◆ Work request: Only the lines from the one containing "3. Do not mix tabs and spaces." through the last line of the entries are wanted. Transcribe them exactly.

◆ Listed records:
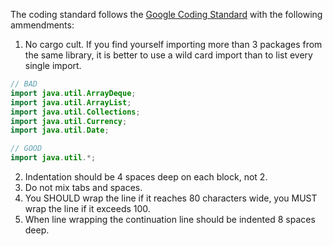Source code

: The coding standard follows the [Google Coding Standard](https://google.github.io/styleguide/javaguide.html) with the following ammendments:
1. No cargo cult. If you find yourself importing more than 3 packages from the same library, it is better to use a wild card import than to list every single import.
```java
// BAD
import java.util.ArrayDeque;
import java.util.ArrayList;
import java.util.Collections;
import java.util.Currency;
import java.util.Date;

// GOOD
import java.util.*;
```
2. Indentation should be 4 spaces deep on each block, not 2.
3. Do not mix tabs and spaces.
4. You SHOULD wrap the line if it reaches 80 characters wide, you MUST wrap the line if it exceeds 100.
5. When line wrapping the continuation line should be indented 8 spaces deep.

◆ The answer:
3. Do not mix tabs and spaces.
4. You SHOULD wrap the line if it reaches 80 characters wide, you MUST wrap the line if it exceeds 100.
5. When line wrapping the continuation line should be indented 8 spaces deep.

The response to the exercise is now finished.